[Records from a data source]
········

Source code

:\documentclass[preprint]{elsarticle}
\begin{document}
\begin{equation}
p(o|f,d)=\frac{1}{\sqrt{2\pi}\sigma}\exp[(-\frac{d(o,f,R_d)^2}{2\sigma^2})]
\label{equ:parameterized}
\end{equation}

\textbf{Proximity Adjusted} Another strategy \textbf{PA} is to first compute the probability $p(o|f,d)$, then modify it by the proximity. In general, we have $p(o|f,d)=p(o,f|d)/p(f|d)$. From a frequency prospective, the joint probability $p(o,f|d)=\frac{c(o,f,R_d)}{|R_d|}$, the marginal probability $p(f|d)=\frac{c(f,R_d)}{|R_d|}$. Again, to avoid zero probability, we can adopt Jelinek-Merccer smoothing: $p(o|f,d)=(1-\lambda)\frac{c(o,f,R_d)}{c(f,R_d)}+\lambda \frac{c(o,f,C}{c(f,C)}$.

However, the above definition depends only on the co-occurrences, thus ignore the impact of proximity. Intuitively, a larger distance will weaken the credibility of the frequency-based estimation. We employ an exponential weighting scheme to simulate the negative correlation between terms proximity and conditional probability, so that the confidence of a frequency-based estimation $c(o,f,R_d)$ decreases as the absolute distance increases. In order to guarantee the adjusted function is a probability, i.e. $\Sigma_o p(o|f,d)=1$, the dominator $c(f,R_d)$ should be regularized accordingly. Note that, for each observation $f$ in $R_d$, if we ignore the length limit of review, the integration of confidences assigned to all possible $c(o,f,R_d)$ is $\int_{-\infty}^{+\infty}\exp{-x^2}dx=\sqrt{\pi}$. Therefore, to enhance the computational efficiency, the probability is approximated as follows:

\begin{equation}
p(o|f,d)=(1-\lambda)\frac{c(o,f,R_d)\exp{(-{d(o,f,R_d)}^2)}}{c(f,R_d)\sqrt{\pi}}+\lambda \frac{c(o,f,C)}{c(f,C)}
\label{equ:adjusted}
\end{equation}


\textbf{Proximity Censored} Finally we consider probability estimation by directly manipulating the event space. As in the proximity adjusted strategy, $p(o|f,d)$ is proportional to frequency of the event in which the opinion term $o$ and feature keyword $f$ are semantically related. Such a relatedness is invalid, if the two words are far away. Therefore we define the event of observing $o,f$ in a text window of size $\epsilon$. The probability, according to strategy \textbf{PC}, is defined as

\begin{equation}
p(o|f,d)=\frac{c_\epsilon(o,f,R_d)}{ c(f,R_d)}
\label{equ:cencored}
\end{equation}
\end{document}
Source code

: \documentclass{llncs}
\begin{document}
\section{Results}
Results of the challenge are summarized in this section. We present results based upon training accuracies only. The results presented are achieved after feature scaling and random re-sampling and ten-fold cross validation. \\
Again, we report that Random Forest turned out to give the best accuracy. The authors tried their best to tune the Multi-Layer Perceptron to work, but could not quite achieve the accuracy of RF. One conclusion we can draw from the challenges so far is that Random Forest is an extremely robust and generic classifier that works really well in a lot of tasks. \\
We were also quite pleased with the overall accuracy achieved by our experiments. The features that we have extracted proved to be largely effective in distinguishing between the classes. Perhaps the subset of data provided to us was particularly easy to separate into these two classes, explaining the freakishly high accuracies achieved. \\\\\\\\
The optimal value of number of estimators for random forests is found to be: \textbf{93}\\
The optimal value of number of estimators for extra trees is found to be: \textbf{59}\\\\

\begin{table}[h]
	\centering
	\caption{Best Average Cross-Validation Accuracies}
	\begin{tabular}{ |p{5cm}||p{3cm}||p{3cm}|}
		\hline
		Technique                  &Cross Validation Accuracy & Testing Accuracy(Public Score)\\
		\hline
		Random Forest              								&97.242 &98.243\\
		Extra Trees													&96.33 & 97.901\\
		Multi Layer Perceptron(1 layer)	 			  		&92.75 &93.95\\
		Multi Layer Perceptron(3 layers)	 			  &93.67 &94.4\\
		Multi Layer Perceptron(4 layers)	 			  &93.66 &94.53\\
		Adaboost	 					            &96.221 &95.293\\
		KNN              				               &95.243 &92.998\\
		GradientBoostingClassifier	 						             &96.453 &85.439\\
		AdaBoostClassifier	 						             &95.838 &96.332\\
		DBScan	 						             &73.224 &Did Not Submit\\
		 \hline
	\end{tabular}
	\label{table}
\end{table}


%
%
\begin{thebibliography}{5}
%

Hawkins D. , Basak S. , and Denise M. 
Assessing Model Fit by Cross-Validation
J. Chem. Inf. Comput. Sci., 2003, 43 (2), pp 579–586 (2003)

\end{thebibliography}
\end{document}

········

* Work item: The answer should consist of all the lines above, retyped exactly.

* The answer:
Source code

:\documentclass[preprint]{elsarticle}
\begin{document}
\begin{equation}
p(o|f,d)=\frac{1}{\sqrt{2\pi}\sigma}\exp[(-\frac{d(o,f,R_d)^2}{2\sigma^2})]
\label{equ:parameterized}
\end{equation}

\textbf{Proximity Adjusted} Another strategy \textbf{PA} is to first compute the probability $p(o|f,d)$, then modify it by the proximity. In general, we have $p(o|f,d)=p(o,f|d)/p(f|d)$. From a frequency prospective, the joint probability $p(o,f|d)=\frac{c(o,f,R_d)}{|R_d|}$, the marginal probability $p(f|d)=\frac{c(f,R_d)}{|R_d|}$. Again, to avoid zero probability, we can adopt Jelinek-Merccer smoothing: $p(o|f,d)=(1-\lambda)\frac{c(o,f,R_d)}{c(f,R_d)}+\lambda \frac{c(o,f,C}{c(f,C)}$.

However, the above definition depends only on the co-occurrences, thus ignore the impact of proximity. Intuitively, a larger distance will weaken the credibility of the frequency-based estimation. We employ an exponential weighting scheme to simulate the negative correlation between terms proximity and conditional probability, so that the confidence of a frequency-based estimation $c(o,f,R_d)$ decreases as the absolute distance increases. In order to guarantee the adjusted function is a probability, i.e. $\Sigma_o p(o|f,d)=1$, the dominator $c(f,R_d)$ should be regularized accordingly. Note that, for each observation $f$ in $R_d$, if we ignore the length limit of review, the integration of confidences assigned to all possible $c(o,f,R_d)$ is $\int_{-\infty}^{+\infty}\exp{-x^2}dx=\sqrt{\pi}$. Therefore, to enhance the computational efficiency, the probability is approximated as follows:

\begin{equation}
p(o|f,d)=(1-\lambda)\frac{c(o,f,R_d)\exp{(-{d(o,f,R_d)}^2)}}{c(f,R_d)\sqrt{\pi}}+\lambda \frac{c(o,f,C)}{c(f,C)}
\label{equ:adjusted}
\end{equation}


\textbf{Proximity Censored} Finally we consider probability estimation by directly manipulating the event space. As in the proximity adjusted strategy, $p(o|f,d)$ is proportional to frequency of the event in which the opinion term $o$ and feature keyword $f$ are semantically related. Such a relatedness is invalid, if the two words are far away. Therefore we define the event of observing $o,f$ in a text window of size $\epsilon$. The probability, according to strategy \textbf{PC}, is defined as

\begin{equation}
p(o|f,d)=\frac{c_\epsilon(o,f,R_d)}{ c(f,R_d)}
\label{equ:cencored}
\end{equation}
\end{document}
Source code

: \documentclass{llncs}
\begin{document}
\section{Results}
Results of the challenge are summarized in this section. We present results based upon training accuracies only. The results presented are achieved after feature scaling and random re-sampling and ten-fold cross validation. \\
Again, we report that Random Forest turned out to give the best accuracy. The authors tried their best to tune the Multi-Layer Perceptron to work, but could not quite achieve the accuracy of RF. One conclusion we can draw from the challenges so far is that Random Forest is an extremely robust and generic classifier that works really well in a lot of tasks. \\
We were also quite pleased with the overall accuracy achieved by our experiments. The features that we have extracted proved to be largely effective in distinguishing between the classes. Perhaps the subset of data provided to us was particularly easy to separate into these two classes, explaining the freakishly high accuracies achieved. \\\\\\\\
The optimal value of number of estimators for random forests is found to be: \textbf{93}\\
The optimal value of number of estimators for extra trees is found to be: \textbf{59}\\\\

\begin{table}[h]
	\centering
	\caption{Best Average Cross-Validation Accuracies}
	\begin{tabular}{ |p{5cm}||p{3cm}||p{3cm}|}
		\hline
		Technique                  &Cross Validation Accuracy & Testing Accuracy(Public Score)\\
		\hline
		Random Forest              								&97.242 &98.243\\
		Extra Trees													&96.33 & 97.901\\
		Multi Layer Perceptron(1 layer)	 			  		&92.75 &93.95\\
		Multi Layer Perceptron(3 layers)	 			  &93.67 &94.4\\
		Multi Layer Perceptron(4 layers)	 			  &93.66 &94.53\\
		Adaboost	 					            &96.221 &95.293\\
		KNN              				               &95.243 &92.998\\
		GradientBoostingClassifier	 						             &96.453 &85.439\\
		AdaBoostClassifier	 						             &95.838 &96.332\\
		DBScan	 						             &73.224 &Did Not Submit\\
		 \hline
	\end{tabular}
	\label{table}
\end{table}


%
%
\begin{thebibliography}{5}
%

Hawkins D. , Basak S. , and Denise M. 
Assessing Model Fit by Cross-Validation
J. Chem. Inf. Comput. Sci., 2003, 43 (2), pp 579–586 (2003)

\end{thebibliography}
\end{document}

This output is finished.